A retention service runs a retention job periodically (default 30 mins) on the Controller, to check if a Stream needs to be truncated as per the retention policy. When attempting to truncate a Stream, the Controller chooses a Stream Cut SC from the Retention Set and the Stream is truncated at this Stream Cut. Stream truncation results in the Stream having a new head Stream Cut which is the same as the Stream Cut chosen for truncation.

The retention workflow performs the following for each Stream S: - If S has a retention policy set, consider it for truncation. - Generate a Tail Stream Cut, TSC near the tail end of the Stream where writers could still be appending data. - Add TSC to the Retention Set for the Stream. - Compute the current size of the Stream from Head Stream Cut HSC to TSC. - Based on size of the Stream, arrive at a truncation Stream Cut using the following algorithm: - If the size of S is less than min limit, then do nothing. - If size of S is greater than min limit and max limit is not set, find a Stream Cut SC closest to but greater than the min limit, such that truncating at SC leaves more data in S than min limit. - If a max limit is set, and the size of S is greater than the max limit, find a Stream Cut SC in the retention set closest to but smaller than the max limit, such that truncating at SC leaves less data than the max limit but more data than the min limit in S. - If there is a max limit set and the size of S is between the max and the min limits, then attempt to truncate S at a Stream Cut SC closest to its min limit.

 ![Stream truncation](img/Figure1.png)

Stream S with Segments S1 to S12 and Stream Cuts SC1, SC2, SC3, SC4, SC5, SC6.
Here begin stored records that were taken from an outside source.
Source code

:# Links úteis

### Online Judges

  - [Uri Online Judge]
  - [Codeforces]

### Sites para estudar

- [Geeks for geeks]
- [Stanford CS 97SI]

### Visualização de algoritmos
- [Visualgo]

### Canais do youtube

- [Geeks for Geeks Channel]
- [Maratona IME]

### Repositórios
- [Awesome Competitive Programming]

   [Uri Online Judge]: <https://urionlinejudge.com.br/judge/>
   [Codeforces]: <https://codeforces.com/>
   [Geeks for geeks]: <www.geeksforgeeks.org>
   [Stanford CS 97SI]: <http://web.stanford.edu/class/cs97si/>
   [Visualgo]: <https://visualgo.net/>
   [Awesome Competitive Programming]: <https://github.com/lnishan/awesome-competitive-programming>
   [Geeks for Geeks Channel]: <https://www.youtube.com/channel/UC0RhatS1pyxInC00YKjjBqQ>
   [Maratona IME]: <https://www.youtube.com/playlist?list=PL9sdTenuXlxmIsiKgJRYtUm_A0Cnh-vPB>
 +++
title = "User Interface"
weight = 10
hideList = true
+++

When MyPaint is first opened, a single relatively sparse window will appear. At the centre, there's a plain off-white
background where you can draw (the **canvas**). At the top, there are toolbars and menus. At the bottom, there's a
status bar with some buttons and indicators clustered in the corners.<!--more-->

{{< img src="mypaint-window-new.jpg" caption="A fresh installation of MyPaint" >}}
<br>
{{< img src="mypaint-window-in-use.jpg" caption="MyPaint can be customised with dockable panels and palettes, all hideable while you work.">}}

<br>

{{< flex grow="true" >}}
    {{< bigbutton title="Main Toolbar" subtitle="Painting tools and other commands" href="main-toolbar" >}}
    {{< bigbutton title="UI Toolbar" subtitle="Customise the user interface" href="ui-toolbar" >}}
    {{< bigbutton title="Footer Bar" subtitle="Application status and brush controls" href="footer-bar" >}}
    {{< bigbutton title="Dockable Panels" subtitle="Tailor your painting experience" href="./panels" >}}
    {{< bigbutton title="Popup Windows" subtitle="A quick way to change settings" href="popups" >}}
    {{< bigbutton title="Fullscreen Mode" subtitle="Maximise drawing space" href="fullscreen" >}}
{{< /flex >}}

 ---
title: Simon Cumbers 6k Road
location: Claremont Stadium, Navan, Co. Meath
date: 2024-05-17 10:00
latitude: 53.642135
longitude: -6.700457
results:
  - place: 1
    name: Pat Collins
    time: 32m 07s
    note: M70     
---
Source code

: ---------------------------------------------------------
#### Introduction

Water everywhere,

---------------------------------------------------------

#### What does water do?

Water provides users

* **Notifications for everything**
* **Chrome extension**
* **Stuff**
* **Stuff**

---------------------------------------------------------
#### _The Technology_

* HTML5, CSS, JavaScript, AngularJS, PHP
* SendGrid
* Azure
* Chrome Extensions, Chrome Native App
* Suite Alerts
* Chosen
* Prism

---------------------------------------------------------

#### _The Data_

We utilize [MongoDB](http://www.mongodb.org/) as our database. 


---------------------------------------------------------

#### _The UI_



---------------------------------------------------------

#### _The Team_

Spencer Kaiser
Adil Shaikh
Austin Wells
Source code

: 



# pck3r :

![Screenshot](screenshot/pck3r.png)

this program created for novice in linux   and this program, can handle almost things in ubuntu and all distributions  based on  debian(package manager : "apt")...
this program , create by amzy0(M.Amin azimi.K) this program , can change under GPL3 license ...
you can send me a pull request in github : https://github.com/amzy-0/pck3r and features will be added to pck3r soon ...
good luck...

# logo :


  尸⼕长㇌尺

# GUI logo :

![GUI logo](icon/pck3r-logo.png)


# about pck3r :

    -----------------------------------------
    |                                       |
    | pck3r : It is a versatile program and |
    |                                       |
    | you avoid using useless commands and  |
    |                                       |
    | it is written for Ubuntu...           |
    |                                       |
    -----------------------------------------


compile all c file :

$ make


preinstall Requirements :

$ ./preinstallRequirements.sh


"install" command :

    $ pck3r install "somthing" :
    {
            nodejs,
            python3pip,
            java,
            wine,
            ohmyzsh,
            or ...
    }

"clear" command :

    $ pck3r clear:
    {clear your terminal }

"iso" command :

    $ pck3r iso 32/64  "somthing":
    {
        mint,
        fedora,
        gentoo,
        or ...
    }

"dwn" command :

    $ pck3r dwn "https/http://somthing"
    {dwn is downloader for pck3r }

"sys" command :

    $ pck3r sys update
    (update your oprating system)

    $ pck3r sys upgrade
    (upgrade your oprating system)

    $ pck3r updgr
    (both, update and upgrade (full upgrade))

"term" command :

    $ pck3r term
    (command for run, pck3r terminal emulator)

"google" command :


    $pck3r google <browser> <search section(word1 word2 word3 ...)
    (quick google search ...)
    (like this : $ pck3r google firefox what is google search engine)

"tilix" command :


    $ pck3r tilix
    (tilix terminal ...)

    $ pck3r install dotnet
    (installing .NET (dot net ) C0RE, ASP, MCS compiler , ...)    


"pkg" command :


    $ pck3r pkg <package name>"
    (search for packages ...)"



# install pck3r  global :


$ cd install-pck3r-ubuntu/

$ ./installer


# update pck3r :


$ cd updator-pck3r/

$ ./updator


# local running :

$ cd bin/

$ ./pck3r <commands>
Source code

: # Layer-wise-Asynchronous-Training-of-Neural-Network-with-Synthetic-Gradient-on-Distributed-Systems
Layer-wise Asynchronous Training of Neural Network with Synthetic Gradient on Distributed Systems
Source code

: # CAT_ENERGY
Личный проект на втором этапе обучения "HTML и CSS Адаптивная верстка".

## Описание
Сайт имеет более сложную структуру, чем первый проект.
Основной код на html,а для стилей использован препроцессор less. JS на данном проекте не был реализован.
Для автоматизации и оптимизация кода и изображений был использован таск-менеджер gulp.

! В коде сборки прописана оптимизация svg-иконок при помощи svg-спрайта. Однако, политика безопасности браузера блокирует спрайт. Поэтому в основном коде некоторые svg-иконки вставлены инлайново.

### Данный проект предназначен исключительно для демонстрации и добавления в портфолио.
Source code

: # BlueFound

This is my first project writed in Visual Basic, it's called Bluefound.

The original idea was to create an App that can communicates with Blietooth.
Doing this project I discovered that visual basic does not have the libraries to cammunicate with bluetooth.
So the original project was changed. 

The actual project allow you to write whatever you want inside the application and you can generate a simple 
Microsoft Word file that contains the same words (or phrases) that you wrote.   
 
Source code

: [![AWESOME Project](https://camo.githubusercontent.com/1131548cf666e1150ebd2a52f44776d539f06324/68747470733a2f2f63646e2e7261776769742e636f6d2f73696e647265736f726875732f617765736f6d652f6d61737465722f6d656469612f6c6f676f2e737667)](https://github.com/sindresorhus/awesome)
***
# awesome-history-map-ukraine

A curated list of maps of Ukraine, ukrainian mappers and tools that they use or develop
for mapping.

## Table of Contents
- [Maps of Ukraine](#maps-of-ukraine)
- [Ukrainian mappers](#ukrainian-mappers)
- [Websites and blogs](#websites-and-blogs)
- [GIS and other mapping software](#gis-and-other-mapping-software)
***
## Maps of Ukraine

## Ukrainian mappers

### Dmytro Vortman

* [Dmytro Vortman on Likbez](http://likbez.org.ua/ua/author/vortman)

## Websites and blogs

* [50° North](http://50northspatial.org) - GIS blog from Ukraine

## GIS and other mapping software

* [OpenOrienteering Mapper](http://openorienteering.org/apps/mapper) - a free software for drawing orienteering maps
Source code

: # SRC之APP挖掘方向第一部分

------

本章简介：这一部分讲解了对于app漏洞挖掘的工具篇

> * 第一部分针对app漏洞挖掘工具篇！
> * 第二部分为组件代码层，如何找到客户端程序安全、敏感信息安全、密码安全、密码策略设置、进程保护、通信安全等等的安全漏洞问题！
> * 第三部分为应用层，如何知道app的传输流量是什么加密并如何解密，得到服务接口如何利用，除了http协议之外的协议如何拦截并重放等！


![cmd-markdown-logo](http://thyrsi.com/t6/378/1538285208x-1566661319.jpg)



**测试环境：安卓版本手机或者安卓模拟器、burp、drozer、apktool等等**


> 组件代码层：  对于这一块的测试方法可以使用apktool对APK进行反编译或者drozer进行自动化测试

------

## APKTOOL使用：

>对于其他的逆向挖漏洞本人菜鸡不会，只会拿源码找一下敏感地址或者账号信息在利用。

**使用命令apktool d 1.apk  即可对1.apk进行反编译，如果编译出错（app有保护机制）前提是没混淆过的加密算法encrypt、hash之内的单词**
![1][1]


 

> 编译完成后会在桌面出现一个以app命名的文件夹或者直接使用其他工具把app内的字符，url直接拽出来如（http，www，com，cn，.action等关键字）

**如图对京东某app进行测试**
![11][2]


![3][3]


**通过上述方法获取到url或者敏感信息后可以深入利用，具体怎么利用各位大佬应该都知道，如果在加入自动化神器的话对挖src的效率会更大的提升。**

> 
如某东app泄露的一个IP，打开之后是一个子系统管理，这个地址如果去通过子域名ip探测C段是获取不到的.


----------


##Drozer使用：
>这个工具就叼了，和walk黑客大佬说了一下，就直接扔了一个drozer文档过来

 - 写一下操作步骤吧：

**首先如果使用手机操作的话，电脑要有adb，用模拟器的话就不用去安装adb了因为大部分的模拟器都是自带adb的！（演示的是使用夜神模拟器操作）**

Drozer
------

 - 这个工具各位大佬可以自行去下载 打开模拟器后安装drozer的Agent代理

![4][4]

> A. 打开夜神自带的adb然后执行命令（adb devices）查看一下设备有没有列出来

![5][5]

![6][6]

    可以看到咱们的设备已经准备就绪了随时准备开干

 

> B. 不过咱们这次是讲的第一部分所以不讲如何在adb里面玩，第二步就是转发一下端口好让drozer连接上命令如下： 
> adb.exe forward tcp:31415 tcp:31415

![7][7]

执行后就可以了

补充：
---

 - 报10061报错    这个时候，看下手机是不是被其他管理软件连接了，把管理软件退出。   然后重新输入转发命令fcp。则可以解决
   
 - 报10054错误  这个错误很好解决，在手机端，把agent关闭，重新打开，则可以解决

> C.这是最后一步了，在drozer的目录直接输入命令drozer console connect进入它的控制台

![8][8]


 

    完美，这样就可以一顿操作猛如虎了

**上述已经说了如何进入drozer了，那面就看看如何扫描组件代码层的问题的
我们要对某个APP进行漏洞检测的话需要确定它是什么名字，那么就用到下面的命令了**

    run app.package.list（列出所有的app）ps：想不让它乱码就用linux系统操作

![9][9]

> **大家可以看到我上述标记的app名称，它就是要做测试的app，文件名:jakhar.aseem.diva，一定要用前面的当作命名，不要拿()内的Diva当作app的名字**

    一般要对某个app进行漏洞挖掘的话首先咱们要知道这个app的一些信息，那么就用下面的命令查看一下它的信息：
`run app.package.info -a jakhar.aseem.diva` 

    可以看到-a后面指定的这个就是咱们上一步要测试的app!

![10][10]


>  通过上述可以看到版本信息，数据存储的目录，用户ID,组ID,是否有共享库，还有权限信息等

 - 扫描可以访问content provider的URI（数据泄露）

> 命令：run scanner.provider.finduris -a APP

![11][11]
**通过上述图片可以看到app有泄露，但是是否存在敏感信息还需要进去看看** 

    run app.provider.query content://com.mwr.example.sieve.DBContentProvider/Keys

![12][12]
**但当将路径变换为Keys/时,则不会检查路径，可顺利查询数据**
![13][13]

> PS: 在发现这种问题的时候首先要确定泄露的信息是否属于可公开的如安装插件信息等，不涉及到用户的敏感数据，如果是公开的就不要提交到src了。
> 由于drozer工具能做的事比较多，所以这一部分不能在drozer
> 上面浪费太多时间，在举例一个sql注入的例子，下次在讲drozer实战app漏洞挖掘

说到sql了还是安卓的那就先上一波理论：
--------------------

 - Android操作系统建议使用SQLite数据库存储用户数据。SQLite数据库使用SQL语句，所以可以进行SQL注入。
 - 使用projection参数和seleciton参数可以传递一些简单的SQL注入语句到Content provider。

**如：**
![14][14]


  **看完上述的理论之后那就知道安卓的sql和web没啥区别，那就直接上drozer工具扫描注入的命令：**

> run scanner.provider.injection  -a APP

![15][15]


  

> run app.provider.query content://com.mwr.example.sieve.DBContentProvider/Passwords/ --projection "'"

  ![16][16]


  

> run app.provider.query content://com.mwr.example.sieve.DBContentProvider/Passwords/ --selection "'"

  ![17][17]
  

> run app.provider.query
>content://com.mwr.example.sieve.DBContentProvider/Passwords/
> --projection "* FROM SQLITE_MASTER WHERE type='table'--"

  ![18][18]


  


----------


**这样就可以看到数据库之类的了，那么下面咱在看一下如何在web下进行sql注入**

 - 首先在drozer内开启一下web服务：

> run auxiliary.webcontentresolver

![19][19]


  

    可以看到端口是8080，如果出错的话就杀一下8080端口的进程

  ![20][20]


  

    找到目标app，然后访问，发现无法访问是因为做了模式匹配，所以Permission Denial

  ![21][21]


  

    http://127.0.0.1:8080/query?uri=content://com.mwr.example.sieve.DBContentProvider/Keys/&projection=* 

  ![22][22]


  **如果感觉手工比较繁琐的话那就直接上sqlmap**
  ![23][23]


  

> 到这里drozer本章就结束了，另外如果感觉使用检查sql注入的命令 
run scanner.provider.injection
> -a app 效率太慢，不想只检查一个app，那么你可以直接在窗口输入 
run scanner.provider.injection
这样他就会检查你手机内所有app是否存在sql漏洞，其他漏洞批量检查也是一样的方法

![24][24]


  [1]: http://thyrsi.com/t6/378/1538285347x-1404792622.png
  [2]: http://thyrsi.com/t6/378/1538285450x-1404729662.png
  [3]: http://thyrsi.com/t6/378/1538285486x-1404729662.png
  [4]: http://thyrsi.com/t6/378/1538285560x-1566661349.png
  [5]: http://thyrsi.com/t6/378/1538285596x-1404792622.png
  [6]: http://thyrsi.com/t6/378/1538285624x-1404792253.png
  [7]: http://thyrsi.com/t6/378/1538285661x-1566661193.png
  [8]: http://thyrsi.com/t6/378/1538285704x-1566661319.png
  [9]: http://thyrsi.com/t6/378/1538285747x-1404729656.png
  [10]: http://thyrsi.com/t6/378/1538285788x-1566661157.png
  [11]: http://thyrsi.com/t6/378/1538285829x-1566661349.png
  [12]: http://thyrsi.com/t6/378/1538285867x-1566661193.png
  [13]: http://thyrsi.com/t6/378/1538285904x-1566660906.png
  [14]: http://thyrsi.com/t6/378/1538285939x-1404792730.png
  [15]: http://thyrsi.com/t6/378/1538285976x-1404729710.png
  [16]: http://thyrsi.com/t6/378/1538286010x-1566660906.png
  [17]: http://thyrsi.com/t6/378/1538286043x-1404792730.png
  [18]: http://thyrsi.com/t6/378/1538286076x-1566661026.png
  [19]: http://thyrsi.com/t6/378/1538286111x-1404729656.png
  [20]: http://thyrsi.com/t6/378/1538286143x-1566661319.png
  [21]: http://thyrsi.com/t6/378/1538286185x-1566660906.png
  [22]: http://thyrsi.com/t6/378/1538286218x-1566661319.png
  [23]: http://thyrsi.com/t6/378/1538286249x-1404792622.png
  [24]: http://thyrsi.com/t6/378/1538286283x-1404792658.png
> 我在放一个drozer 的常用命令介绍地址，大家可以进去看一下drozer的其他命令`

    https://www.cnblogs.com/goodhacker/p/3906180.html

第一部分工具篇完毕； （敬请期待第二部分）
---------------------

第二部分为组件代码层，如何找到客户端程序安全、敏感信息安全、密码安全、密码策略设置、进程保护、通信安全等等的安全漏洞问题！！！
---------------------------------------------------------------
Consumption Based Retention

Need

Size and time based retention policies are suitable for applications that need to store data over the longer term (archival). In some scenarios, however, streaming data is transient (short-lived), or storage space is at a premium. Consequently, reclaiming storage space as soon as applications no longer need the data is highly desirable in such scenarios. Use cases that require such space reclamation include but are not limited to the following: 1. A message queue - When using a Pravega Stream as a message queue, events in the queue can be deleted after consumption by all subscribers. 2. Deployments with limited storage capacity - The storage available on small-footprint environments like edge devices (gateways) is typically constrained. Once data is no longer needed, perhaps because it has moved out of the edge to a core data center or to the cloud, it can be deleted to create space for more incoming data.

Terminology

  • Subscriber Reader Group - A Subscriber Reader Group is a Reader Group whose read positions are considered for computing the truncation point for a Stream with Consumption Based Retention. When such a Subscribing Reader Group goes down, the system will truncate the Stream based on last published position of this Reader Group and will not truncate any data not read by this Reader Group.
  • Non-Subscriber Reader Group - A Non-Subscriber Reader Group (default) is the one that wants to read from a Stream, but does not want the consumption to impact Stream truncation. When this Reader Group goes down and comes back up, it may have lost some messages in the Stream because those were deleted while it was away.
  • Stream-Cut - A StreamCut represents a consistent position in the Stream. It contains a set of Segment and offset pairs for a single Stream which represents the complete keyspace at a given point in time. The offset always points to the event boundary and hence there will be no offset pointing to an incomplete Event.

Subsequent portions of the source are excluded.